A literary Brexit
I seem to have allowed my book choices to get a bit insular these last few years. Wholly unintentional, I have to say, but looking back I notice that British authors have dominated recent lists in a sort of reading version of Brexit.
I did have a few weeks of reading Elizabeth Strout last year and before that there was a bit of an obsession with William Trevor. But aside from those it’s been a relentless slew of Brits, notably Wilkie Collins, Dickens, Trollope, Conan Doyle, Dorothy L Sayers, Patrick Hamilton, Elizabeth Gaskell, George Orwell, Martin Amis, Susan Hill, Jonathan Coe and Mary Elizabeth Braddon.
In literary terms, I feel like one of those supermarkets which insist on displaying a Union Flag on everything to declare it somehow free of European taint: ‘entirely British carrots’, ‘ice cubes made with 100% British water’. That sort of thing.

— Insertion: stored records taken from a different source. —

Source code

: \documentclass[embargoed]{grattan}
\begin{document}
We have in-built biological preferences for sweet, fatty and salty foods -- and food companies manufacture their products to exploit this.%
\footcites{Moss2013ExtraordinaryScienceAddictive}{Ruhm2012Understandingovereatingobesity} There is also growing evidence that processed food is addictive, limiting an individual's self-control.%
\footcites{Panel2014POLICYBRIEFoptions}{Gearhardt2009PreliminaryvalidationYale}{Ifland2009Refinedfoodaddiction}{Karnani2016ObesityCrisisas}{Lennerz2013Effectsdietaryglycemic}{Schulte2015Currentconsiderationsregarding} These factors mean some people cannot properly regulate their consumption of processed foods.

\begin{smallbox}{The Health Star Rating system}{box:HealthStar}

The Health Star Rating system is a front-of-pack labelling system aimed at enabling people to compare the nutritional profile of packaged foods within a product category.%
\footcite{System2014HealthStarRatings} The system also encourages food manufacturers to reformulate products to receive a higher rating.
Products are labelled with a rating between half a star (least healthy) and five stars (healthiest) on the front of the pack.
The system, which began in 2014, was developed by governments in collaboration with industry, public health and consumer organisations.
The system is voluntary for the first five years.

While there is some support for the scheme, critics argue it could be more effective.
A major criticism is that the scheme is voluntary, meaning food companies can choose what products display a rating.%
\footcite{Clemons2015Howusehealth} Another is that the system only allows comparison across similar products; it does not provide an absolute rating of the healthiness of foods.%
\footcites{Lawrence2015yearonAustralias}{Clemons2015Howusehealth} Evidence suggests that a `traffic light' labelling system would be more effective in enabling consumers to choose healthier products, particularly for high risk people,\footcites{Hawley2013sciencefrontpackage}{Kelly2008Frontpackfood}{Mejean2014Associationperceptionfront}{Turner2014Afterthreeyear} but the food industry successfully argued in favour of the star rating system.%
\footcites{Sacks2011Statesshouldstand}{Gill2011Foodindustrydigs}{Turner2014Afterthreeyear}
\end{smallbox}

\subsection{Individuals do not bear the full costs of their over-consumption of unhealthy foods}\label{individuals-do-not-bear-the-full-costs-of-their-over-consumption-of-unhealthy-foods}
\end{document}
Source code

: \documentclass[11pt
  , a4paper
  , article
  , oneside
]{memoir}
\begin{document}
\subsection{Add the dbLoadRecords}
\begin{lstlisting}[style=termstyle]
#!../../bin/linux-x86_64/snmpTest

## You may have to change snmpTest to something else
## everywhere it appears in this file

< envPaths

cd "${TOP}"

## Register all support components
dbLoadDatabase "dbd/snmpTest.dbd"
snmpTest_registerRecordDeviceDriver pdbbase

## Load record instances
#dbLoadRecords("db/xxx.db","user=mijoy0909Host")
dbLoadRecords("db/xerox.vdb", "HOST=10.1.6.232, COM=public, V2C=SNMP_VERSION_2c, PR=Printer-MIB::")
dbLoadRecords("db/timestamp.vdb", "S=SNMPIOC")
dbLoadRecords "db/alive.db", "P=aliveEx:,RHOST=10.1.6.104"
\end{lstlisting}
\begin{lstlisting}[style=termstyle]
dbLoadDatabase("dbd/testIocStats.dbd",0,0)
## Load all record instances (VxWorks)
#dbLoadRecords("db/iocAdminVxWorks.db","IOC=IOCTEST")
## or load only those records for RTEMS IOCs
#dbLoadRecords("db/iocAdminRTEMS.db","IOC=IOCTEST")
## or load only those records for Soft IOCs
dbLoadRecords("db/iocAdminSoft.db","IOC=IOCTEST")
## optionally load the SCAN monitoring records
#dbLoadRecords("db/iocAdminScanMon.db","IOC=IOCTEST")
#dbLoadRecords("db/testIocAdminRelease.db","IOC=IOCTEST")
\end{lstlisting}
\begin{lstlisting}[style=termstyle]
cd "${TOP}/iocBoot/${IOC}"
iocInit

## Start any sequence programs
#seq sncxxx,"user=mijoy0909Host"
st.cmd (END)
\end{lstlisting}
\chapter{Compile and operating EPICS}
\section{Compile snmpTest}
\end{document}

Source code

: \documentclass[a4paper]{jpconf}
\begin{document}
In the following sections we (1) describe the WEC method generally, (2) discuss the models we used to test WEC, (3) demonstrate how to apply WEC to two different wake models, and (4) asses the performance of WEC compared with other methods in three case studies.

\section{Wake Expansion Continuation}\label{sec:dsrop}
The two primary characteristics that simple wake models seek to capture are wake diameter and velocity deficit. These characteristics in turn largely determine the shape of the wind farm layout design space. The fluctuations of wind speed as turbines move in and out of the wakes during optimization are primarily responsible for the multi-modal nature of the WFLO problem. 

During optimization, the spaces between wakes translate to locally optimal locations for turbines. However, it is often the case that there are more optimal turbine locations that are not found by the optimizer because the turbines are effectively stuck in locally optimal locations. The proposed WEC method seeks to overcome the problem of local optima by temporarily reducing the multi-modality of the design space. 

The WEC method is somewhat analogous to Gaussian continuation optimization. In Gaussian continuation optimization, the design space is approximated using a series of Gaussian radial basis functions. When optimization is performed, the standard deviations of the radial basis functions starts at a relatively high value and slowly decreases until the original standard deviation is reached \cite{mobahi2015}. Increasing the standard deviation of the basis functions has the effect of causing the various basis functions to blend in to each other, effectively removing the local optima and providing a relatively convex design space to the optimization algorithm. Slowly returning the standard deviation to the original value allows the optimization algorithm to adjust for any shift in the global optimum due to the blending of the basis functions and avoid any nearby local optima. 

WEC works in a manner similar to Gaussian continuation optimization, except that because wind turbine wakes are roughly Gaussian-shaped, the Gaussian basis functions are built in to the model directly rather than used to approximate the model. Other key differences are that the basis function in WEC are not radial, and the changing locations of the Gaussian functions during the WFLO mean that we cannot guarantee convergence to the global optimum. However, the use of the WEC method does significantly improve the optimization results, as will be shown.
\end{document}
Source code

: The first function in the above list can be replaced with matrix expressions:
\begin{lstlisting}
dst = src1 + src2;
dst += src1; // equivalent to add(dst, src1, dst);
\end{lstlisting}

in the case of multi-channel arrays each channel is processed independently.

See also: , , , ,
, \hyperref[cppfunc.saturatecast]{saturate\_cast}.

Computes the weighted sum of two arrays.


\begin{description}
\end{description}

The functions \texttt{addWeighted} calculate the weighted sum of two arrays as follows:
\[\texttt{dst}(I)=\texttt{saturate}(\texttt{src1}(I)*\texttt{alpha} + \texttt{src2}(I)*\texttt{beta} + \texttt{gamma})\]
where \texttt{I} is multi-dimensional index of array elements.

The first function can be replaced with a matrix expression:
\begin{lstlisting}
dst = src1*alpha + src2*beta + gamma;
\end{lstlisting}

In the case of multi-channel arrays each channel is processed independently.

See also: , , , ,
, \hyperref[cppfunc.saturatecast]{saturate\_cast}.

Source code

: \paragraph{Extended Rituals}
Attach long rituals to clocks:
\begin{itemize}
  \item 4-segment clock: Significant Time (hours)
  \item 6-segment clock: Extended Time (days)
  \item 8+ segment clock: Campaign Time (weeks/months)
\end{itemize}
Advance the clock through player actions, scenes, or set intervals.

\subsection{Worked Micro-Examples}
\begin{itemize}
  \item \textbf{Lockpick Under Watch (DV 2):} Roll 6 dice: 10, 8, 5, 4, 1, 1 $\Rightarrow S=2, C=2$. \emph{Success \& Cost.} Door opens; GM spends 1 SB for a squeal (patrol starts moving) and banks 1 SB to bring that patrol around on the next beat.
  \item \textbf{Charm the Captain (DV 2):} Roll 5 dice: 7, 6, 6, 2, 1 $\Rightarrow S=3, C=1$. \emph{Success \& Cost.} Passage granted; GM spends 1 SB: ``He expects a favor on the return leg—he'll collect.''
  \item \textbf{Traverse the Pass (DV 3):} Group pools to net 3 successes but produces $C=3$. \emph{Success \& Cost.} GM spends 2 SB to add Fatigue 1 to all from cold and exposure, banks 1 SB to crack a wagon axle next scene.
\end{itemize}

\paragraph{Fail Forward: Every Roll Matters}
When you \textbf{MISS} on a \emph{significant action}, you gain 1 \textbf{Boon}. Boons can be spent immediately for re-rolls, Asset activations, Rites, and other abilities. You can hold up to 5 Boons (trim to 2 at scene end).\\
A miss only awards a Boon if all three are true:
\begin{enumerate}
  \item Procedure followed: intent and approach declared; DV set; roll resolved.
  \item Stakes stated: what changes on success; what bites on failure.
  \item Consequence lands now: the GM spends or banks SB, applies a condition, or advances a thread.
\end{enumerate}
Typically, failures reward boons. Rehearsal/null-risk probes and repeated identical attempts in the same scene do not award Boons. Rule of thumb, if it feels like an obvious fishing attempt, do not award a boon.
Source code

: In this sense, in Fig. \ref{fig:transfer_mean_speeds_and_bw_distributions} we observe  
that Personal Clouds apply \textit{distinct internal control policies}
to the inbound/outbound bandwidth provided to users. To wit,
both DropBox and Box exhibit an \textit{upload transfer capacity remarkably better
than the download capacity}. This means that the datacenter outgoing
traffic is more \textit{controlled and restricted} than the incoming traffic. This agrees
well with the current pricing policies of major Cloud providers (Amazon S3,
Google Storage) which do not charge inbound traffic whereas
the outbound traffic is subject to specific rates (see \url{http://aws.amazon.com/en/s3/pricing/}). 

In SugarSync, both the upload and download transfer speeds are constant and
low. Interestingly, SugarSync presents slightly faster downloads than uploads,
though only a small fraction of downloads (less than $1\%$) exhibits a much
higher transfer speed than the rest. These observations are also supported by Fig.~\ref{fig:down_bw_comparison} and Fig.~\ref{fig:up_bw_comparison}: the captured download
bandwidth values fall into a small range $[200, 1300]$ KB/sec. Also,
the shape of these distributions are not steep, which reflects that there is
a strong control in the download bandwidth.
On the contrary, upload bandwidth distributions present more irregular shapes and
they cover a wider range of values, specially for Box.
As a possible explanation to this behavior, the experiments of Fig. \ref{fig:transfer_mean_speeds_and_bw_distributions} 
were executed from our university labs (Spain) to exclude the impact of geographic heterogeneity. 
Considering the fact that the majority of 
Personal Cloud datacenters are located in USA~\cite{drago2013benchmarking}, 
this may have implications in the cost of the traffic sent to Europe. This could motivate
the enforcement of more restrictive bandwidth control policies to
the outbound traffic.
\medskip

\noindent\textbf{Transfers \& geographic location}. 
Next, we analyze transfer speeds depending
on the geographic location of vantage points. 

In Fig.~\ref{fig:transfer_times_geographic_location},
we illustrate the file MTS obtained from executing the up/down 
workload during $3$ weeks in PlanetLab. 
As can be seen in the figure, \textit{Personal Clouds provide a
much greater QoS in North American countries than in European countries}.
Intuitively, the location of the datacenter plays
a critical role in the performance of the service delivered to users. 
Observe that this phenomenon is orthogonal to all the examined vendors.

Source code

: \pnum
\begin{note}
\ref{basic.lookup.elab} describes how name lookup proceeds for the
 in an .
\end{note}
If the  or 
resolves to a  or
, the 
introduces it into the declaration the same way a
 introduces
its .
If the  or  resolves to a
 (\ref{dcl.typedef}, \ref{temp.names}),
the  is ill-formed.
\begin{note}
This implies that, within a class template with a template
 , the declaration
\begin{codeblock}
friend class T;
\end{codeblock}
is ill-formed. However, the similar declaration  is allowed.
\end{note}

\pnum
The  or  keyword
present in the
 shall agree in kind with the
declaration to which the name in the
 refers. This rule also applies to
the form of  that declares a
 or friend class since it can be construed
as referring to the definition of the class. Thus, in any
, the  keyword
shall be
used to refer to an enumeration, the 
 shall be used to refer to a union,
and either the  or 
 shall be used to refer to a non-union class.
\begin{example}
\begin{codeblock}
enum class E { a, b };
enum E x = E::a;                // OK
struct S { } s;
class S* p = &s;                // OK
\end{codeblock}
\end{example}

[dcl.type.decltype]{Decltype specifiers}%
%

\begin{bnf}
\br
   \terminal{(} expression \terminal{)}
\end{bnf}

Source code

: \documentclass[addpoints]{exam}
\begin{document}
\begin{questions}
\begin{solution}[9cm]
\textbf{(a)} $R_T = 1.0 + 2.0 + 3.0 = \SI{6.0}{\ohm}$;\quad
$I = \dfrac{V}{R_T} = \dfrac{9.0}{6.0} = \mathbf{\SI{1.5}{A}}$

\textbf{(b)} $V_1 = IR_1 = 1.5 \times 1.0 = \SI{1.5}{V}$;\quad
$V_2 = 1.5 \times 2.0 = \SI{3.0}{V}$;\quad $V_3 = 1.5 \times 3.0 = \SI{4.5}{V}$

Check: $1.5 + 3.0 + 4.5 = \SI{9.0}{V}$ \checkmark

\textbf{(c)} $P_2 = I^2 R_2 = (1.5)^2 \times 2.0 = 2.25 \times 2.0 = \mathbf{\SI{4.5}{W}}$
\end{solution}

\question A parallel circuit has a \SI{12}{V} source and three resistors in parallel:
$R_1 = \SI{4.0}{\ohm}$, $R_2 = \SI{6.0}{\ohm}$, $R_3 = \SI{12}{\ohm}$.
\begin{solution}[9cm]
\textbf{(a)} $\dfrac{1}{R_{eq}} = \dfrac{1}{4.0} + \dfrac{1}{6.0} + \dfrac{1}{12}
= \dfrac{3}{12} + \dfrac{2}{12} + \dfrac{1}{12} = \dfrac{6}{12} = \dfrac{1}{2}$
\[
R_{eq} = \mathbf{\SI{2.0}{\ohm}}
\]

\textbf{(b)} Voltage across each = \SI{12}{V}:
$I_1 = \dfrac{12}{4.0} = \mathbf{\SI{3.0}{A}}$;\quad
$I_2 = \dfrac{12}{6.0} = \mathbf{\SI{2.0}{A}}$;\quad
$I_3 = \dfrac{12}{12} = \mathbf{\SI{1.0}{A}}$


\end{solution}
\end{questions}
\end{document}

High time, I thought, that I did my literary bit for the pro-European lobby.
My personal bid to Rejoin
I started with a couple of Georges Simenon’s Maigret novels, then segued into a bit of Friedrich Dürrenmatt. Comfort reading, really, as they’re both old favourites from student days. They also seemed to complement fog-shrouded January mornings and my evening consumption of bold, robust cabernets and strong blue cheeses.
Simenon’s The Misty Harbour (Le Port des Brumes) was especially atmospheric, much of it set in a bleak little harbour town in Brittany. Made you want to stand about at dusk on a foggy, rock-encircled quayside in a hat and big overcoat, pulling your best Jean Gabin face while pretending to investigate murders, but really just looking forward to a night on the beer and calvados in that ramshackle tavern by the harbourmaster’s office.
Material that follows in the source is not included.